### About this exercise
Number of lines with "already" in the data: give that figure by itself.

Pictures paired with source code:

• • • • • • •

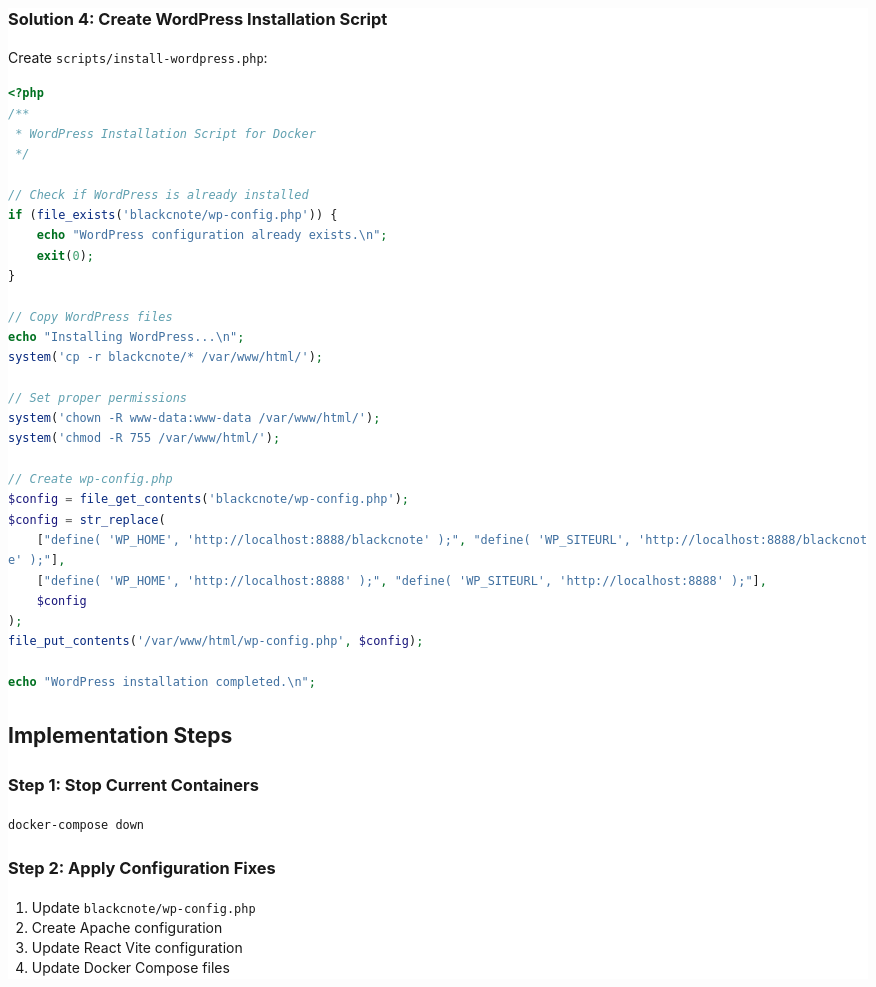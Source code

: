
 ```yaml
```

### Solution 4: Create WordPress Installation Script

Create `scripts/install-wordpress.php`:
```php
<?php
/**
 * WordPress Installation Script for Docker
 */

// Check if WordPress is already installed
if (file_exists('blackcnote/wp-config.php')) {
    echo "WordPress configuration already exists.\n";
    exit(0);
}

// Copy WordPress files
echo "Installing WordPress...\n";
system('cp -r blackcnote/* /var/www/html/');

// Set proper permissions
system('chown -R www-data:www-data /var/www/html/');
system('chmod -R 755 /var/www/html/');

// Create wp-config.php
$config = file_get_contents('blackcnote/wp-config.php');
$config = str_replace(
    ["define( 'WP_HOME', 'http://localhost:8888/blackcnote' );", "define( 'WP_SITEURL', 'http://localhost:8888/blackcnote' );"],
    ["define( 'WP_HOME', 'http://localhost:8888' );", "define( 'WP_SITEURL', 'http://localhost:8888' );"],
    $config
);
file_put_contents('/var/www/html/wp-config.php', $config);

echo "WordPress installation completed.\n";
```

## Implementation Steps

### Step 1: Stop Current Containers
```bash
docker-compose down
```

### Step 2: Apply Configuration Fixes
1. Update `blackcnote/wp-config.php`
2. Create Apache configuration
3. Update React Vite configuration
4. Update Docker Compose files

• • • • • • •

### Solution for this task
2